-- Opening Marker --

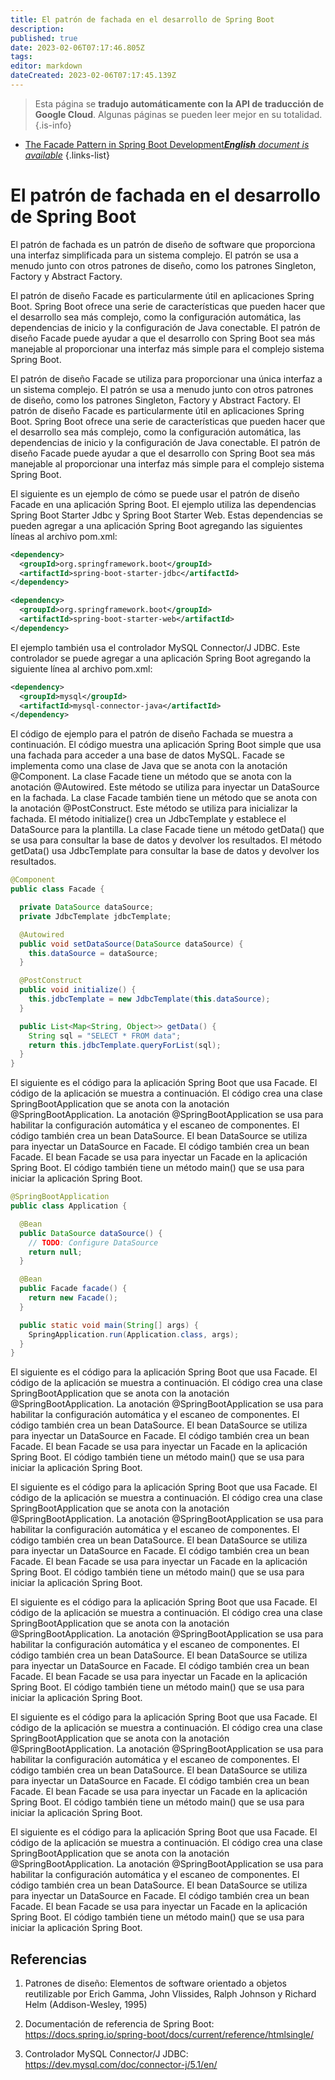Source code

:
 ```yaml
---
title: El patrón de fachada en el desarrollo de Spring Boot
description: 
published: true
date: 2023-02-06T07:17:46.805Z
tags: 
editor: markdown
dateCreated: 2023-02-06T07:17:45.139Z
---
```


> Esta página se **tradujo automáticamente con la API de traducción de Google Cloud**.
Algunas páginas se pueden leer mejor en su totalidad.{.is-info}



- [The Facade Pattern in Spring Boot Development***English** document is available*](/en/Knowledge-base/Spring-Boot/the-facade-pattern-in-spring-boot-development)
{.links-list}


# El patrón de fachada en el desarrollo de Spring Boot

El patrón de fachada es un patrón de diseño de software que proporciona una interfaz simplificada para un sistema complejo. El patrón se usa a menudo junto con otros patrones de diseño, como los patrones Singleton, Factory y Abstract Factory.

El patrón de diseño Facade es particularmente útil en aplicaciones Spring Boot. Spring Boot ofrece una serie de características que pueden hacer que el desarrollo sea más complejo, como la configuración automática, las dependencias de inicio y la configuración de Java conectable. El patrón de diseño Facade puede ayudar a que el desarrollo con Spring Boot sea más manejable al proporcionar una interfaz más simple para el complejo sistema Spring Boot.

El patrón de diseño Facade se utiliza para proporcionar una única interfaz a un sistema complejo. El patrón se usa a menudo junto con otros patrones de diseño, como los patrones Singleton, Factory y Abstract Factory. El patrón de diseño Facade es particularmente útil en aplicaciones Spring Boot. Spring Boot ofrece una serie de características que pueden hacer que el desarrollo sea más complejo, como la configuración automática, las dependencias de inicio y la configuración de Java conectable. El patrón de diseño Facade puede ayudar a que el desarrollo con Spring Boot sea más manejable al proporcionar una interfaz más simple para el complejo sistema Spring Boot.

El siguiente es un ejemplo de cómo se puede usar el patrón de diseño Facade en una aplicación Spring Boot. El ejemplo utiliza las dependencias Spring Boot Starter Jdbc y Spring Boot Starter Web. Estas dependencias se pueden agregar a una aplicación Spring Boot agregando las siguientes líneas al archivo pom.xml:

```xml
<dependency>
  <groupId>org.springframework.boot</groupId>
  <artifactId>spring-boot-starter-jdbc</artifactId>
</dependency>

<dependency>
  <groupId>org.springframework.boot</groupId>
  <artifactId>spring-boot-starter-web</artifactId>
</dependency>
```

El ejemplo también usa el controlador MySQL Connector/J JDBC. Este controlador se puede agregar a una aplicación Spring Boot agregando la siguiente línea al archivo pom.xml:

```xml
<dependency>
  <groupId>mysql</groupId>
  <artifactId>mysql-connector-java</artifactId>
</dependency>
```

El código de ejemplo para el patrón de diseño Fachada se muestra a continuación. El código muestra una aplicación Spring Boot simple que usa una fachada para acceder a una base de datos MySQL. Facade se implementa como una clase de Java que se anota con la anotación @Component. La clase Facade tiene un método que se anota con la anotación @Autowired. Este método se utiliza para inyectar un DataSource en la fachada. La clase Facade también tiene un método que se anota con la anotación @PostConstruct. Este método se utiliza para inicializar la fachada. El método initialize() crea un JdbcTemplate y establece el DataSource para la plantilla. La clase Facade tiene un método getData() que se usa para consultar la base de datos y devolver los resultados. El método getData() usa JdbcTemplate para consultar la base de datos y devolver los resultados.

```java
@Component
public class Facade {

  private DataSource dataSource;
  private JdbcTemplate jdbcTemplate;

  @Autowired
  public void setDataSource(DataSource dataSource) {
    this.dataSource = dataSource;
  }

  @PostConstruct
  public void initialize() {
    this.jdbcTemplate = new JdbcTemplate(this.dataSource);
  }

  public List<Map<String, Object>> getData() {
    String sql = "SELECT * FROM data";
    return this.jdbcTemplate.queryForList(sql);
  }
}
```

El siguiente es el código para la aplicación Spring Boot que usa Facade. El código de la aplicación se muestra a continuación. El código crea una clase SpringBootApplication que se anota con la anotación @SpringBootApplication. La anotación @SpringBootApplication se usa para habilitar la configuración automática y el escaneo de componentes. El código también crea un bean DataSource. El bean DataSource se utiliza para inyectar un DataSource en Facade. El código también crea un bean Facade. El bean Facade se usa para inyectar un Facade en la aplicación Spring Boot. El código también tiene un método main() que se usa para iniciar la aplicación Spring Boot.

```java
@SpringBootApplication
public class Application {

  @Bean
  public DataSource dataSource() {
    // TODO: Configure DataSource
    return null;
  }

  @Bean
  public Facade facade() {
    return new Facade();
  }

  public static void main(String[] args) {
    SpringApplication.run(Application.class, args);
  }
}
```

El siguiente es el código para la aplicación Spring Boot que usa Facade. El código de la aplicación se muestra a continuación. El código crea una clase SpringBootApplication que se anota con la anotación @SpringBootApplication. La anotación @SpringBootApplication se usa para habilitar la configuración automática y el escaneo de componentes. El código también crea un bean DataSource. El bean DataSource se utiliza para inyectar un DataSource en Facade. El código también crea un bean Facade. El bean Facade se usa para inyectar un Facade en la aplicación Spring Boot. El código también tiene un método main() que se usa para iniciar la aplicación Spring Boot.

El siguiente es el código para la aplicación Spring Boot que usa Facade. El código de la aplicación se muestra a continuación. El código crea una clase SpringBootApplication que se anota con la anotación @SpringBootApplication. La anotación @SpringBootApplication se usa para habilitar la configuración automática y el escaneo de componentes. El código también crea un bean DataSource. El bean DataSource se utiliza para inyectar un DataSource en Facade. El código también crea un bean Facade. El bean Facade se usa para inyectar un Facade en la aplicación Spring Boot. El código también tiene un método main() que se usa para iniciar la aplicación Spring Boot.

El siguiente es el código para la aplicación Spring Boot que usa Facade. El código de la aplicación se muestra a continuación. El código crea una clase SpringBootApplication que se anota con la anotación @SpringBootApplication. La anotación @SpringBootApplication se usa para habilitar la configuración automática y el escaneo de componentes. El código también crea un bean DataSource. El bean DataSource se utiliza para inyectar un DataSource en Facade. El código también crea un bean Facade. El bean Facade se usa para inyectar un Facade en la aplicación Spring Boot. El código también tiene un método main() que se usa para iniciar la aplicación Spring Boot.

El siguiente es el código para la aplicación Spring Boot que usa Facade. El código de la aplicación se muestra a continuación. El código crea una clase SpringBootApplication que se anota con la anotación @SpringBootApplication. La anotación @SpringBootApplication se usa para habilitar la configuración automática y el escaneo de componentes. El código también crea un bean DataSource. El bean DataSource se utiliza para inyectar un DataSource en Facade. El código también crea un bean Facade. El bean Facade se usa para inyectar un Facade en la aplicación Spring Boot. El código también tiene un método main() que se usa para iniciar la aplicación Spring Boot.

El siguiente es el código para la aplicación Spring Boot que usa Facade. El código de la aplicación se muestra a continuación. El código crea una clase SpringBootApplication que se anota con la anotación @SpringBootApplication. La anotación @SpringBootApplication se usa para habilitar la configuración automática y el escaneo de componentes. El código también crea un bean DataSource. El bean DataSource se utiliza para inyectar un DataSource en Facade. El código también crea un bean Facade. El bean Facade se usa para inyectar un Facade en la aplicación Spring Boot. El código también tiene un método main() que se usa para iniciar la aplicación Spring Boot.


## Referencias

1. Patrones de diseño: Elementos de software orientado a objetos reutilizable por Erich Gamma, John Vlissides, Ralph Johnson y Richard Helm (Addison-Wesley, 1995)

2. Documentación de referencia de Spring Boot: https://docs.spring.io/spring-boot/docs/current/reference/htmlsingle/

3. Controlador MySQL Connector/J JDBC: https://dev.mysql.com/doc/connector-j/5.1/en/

-- Closing Marker --
-- Opening Marker --

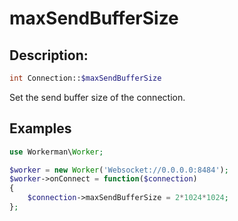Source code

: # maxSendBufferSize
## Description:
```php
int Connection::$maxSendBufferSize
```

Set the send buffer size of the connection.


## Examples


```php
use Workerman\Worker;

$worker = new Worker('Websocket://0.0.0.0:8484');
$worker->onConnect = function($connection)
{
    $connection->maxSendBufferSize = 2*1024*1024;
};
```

-- Closing Marker --
-- Opening Marker --

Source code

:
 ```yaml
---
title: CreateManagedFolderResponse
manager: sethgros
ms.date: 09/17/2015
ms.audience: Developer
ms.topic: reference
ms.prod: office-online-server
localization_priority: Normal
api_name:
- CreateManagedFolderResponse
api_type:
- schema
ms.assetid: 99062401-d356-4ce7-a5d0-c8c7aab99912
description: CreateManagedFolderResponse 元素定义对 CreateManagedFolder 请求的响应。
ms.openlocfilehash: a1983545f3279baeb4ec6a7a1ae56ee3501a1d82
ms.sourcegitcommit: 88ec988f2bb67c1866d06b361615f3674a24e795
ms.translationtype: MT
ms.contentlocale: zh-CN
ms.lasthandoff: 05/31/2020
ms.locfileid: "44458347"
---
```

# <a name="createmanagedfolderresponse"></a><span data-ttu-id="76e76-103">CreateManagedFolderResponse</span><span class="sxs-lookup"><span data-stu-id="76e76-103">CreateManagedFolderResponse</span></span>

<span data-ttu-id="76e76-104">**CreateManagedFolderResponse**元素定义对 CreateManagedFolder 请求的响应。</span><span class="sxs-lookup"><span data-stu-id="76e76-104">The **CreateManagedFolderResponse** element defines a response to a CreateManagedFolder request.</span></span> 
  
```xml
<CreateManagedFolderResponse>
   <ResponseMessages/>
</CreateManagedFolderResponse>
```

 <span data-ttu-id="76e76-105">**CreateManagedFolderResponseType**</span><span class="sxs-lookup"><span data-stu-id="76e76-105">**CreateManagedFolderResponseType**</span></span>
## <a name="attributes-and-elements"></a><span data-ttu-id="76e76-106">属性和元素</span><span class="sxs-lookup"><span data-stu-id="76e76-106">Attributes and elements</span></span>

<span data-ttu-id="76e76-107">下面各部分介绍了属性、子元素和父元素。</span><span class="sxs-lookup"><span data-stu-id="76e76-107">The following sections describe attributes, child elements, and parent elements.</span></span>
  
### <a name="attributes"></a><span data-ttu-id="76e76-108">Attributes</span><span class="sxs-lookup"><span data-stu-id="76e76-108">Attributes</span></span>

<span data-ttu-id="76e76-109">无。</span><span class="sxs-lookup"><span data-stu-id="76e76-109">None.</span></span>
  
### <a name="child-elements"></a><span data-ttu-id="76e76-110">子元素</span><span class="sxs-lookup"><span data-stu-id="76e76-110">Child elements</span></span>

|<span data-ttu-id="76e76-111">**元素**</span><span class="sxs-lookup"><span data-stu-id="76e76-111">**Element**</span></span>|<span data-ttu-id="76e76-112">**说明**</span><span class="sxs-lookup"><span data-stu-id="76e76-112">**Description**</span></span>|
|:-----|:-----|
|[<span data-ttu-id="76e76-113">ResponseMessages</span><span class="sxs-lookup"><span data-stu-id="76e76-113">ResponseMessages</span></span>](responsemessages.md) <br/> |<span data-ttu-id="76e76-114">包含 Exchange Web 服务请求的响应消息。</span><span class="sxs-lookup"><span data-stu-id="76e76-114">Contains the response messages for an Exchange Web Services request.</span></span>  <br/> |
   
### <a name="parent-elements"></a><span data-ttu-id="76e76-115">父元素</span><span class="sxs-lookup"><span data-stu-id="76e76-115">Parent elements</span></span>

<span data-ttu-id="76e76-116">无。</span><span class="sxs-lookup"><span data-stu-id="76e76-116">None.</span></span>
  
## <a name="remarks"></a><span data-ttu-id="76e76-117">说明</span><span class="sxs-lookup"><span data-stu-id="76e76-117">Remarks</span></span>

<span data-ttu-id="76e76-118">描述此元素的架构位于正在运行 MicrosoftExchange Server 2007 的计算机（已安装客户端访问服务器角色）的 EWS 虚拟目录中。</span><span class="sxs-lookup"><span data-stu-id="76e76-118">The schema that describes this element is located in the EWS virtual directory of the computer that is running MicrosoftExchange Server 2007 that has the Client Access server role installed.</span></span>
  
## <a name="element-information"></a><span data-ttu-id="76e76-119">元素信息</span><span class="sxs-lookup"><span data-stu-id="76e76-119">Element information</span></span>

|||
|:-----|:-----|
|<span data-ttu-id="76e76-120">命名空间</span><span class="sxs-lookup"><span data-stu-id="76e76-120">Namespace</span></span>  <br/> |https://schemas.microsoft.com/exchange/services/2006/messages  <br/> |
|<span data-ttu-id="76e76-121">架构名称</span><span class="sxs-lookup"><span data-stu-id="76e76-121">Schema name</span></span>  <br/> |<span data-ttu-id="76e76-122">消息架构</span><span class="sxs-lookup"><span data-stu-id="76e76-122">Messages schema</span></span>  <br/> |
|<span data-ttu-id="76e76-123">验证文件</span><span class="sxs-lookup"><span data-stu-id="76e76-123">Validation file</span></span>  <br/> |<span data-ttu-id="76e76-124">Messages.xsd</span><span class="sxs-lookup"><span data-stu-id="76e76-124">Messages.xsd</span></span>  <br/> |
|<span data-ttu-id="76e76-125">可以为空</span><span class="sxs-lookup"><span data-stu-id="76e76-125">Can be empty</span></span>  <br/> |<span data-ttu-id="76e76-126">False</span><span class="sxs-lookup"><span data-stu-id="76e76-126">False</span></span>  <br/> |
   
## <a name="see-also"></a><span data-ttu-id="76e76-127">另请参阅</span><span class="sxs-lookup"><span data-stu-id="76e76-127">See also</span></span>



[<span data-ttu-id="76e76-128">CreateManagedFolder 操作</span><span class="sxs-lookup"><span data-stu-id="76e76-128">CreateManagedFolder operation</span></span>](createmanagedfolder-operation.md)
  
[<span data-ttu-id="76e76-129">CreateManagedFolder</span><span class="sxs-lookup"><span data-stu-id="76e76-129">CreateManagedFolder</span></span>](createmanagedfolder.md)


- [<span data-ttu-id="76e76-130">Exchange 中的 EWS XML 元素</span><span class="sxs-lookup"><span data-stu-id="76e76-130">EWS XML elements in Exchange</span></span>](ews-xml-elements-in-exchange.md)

-- Closing Marker --

Exercise goal:
Please go through the data above and copy every line that has the word "maxSendBufferSize".

Result of this exercise:
: # maxSendBufferSize
int Connection::$maxSendBufferSize
    $connection->maxSendBufferSize = 2*1024*1024;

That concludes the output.